**Try it**
Nothing but the text of the records belongs in your answer: repeat all of it exactly and leave out the images.

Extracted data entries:
# # # #

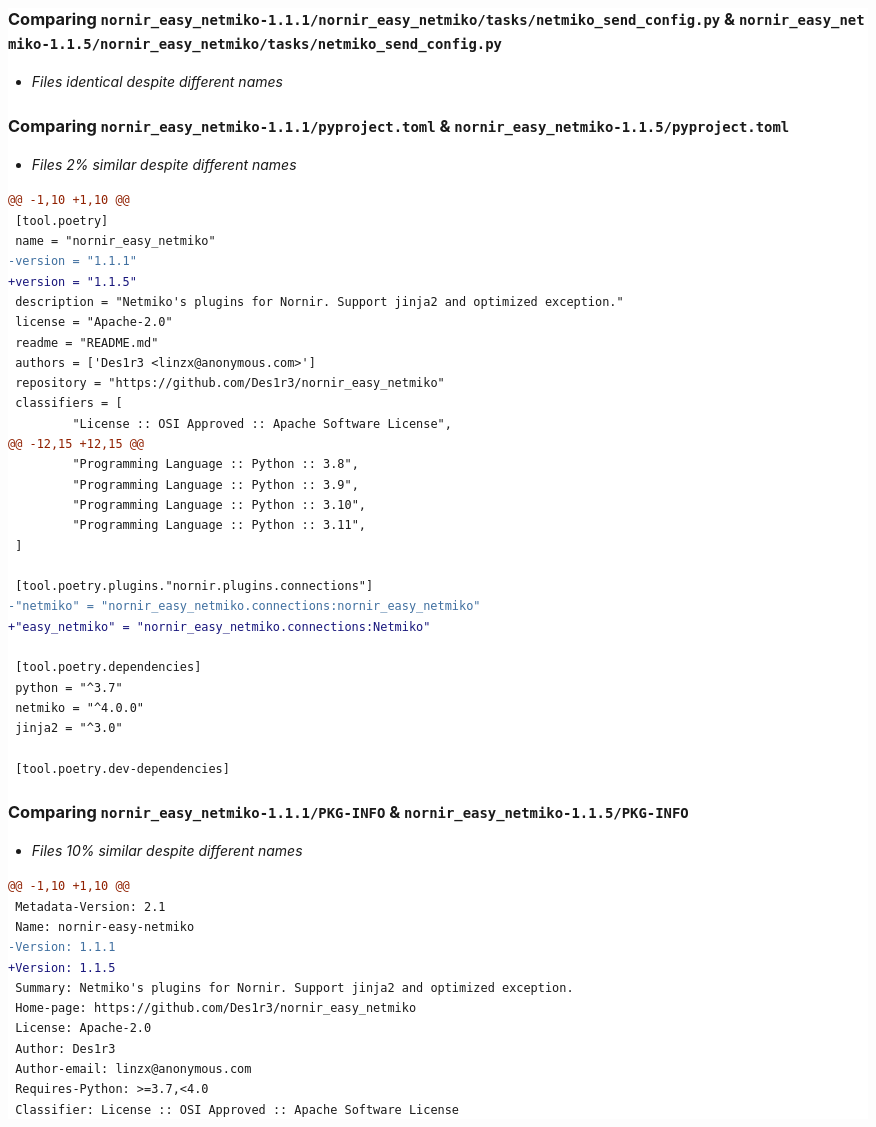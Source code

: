 ### Comparing `nornir_easy_netmiko-1.1.1/nornir_easy_netmiko/tasks/netmiko_send_config.py` & `nornir_easy_netmiko-1.1.5/nornir_easy_netmiko/tasks/netmiko_send_config.py`

 * *Files identical despite different names*

### Comparing `nornir_easy_netmiko-1.1.1/pyproject.toml` & `nornir_easy_netmiko-1.1.5/pyproject.toml`

 * *Files 2% similar despite different names*

```diff
@@ -1,10 +1,10 @@
 [tool.poetry]
 name = "nornir_easy_netmiko"
-version = "1.1.1"
+version = "1.1.5"
 description = "Netmiko's plugins for Nornir. Support jinja2 and optimized exception."
 license = "Apache-2.0"
 readme = "README.md"
 authors = ['Des1r3 <linzx@anonymous.com>']
 repository = "https://github.com/Des1r3/nornir_easy_netmiko"
 classifiers = [
         "License :: OSI Approved :: Apache Software License",
@@ -12,15 +12,15 @@
         "Programming Language :: Python :: 3.8",
         "Programming Language :: Python :: 3.9",
         "Programming Language :: Python :: 3.10",
         "Programming Language :: Python :: 3.11",
 ]
 
 [tool.poetry.plugins."nornir.plugins.connections"]
-"netmiko" = "nornir_easy_netmiko.connections:nornir_easy_netmiko"
+"easy_netmiko" = "nornir_easy_netmiko.connections:Netmiko"
 
 [tool.poetry.dependencies]
 python = "^3.7"
 netmiko = "^4.0.0"
 jinja2 = "^3.0"
 
 [tool.poetry.dev-dependencies]
```

### Comparing `nornir_easy_netmiko-1.1.1/PKG-INFO` & `nornir_easy_netmiko-1.1.5/PKG-INFO`

 * *Files 10% similar despite different names*

```diff
@@ -1,10 +1,10 @@
 Metadata-Version: 2.1
 Name: nornir-easy-netmiko
-Version: 1.1.1
+Version: 1.1.5
 Summary: Netmiko's plugins for Nornir. Support jinja2 and optimized exception.
 Home-page: https://github.com/Des1r3/nornir_easy_netmiko
 License: Apache-2.0
 Author: Des1r3
 Author-email: linzx@anonymous.com
 Requires-Python: >=3.7,<4.0
 Classifier: License :: OSI Approved :: Apache Software License
```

# # # #

**Exercise solution**
Source code

: ### Comparing `nornir_easy_netmiko-1.1.1/nornir_easy_netmiko/tasks/netmiko_send_config.py` & `nornir_easy_netmiko-1.1.5/nornir_easy_netmiko/tasks/netmiko_send_config.py`

 * *Files identical despite different names*

### Comparing `nornir_easy_netmiko-1.1.1/pyproject.toml` & `nornir_easy_netmiko-1.1.5/pyproject.toml`

 * *Files 2% similar despite different names*

```diff
@@ -1,10 +1,10 @@
 [tool.poetry]
 name = "nornir_easy_netmiko"
-version = "1.1.1"
+version = "1.1.5"
 description = "Netmiko's plugins for Nornir. Support jinja2 and optimized exception."
 license = "Apache-2.0"
 readme = "README.md"
 authors = ['Des1r3 <linzx@anonymous.com>']
 repository = "https://github.com/Des1r3/nornir_easy_netmiko"
 classifiers = [
         "License :: OSI Approved :: Apache Software License",
@@ -12,15 +12,15 @@
         "Programming Language :: Python :: 3.8",
         "Programming Language :: Python :: 3.9",
         "Programming Language :: Python :: 3.10",
         "Programming Language :: Python :: 3.11",
 ]
 
 [tool.poetry.plugins."nornir.plugins.connections"]
-"netmiko" = "nornir_easy_netmiko.connections:nornir_easy_netmiko"
+"easy_netmiko" = "nornir_easy_netmiko.connections:Netmiko"
 
 [tool.poetry.dependencies]
 python = "^3.7"
 netmiko = "^4.0.0"
 jinja2 = "^3.0"
 
 [tool.poetry.dev-dependencies]
```

### Comparing `nornir_easy_netmiko-1.1.1/PKG-INFO` & `nornir_easy_netmiko-1.1.5/PKG-INFO`

 * *Files 10% similar despite different names*

```diff
@@ -1,10 +1,10 @@
 Metadata-Version: 2.1
 Name: nornir-easy-netmiko
-Version: 1.1.1
+Version: 1.1.5
 Summary: Netmiko's plugins for Nornir. Support jinja2 and optimized exception.
 Home-page: https://github.com/Des1r3/nornir_easy_netmiko
 License: Apache-2.0
 Author: Des1r3
 Author-email: linzx@anonymous.com
 Requires-Python: >=3.7,<4.0
 Classifier: License :: OSI Approved :: Apache Software License
```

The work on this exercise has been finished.